A questão da consciência artificial está gerando um novo debate científico. Embora a inteligência artificial consiga imitar cada vez melhor algumas capacidades humanas, permanece por responder uma questão fundamental: podrá alguma vez uma máquina experimentar o mundo de forma subjetiva, ou seja, ter experiências subjetivas próprias?
Um novo estudo propõe uma abordagem diferente para este problema. Em vez de tentar determinar se as atuais inteligências artificiais são conscientes — o que os pesquisadores consideram uma pergunta prematura —, o estudo sugere examinar o que o cérebro biológico pode ensinar sobre as possibilidades de uma futura consciência artificial.
Os pesquisadores argumentam que, para compreender se uma máquina poderia ser consciente, é necessário primeiro perceber como a consciência surge nos sistemas biológicos.
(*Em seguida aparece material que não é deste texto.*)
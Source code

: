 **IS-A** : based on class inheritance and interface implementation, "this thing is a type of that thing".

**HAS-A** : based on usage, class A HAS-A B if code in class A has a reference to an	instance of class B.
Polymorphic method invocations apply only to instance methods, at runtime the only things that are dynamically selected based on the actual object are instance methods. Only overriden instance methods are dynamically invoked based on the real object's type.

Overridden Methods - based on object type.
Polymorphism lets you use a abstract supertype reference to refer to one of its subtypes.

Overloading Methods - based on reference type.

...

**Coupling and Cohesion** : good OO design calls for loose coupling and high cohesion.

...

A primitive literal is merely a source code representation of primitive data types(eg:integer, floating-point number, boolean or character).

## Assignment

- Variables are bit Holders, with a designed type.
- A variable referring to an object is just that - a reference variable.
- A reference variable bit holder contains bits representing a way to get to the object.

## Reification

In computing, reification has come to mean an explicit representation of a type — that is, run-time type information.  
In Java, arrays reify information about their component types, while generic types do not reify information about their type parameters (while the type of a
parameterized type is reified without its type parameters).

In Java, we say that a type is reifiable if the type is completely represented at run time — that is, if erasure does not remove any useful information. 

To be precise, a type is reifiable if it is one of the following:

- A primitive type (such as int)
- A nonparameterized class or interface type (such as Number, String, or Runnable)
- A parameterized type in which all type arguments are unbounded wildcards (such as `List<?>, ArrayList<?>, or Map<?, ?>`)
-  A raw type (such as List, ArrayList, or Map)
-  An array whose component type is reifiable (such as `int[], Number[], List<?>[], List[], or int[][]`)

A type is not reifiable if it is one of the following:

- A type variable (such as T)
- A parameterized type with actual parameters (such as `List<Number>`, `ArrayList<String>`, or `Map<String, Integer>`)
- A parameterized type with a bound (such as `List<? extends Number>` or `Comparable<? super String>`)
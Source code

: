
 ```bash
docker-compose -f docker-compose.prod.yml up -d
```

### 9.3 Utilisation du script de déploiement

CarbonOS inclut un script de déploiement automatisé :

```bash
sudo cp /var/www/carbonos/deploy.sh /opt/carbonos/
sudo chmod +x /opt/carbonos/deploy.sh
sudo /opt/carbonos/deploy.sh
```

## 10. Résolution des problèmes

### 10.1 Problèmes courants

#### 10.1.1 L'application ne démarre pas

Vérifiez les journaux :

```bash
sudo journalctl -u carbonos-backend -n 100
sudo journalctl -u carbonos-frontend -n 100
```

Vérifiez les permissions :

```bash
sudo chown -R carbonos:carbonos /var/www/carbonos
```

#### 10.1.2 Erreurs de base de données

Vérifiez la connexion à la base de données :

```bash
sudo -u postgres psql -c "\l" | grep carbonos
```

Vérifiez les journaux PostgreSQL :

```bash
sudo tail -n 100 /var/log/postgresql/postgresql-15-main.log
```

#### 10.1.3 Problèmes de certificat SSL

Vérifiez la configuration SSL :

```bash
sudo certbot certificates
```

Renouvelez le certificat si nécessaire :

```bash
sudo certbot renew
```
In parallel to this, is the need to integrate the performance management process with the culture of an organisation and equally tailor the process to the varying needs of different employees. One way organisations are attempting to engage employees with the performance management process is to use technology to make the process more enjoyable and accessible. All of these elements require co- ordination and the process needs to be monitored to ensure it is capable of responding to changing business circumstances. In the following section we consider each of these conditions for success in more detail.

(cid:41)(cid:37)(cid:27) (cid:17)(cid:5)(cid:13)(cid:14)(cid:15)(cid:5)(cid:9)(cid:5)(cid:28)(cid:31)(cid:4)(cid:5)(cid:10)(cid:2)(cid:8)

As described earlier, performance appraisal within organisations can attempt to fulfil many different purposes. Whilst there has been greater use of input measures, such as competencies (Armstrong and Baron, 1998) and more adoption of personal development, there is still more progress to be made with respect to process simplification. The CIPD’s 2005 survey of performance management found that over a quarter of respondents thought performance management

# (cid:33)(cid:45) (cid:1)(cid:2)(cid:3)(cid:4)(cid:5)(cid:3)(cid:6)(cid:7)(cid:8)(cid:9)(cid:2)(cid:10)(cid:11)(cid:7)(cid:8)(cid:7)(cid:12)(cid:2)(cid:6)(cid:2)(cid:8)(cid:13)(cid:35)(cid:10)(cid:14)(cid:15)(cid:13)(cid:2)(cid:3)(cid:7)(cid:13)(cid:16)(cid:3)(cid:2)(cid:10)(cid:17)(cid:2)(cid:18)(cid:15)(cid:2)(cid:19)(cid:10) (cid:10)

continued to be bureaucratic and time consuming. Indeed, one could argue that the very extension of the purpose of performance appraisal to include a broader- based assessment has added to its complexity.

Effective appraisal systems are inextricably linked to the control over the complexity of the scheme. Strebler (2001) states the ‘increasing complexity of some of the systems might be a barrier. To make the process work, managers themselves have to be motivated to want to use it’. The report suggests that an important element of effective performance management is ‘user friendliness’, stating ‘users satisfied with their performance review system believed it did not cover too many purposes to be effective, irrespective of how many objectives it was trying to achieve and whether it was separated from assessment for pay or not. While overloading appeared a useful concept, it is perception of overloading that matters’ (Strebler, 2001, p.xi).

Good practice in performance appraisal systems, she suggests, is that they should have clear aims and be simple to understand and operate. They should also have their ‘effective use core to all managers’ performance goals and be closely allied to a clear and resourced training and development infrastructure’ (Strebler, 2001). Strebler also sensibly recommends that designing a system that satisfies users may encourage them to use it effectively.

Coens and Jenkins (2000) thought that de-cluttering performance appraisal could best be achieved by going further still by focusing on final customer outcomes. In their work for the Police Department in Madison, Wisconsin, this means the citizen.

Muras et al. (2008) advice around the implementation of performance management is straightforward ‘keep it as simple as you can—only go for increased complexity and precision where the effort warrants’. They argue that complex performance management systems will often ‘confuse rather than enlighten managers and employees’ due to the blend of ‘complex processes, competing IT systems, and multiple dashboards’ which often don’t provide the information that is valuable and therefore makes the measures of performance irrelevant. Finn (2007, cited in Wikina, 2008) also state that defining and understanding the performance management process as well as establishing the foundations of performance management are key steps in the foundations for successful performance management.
O estudo procura assim estabelecer pontes entre a neurociência e o desenvolvimento de sistemas artificiais.
Esta pesquisa surge num contexto em que a IA tem avançado rapidamente em tarefas como o reconhecimento de linguagem e padrões, mas onde a questão da experiência subjetiva — aquilo a que os filósofos chamam "qualia" — continua a ser um mistério tanto para a ciência como para a tecnologia.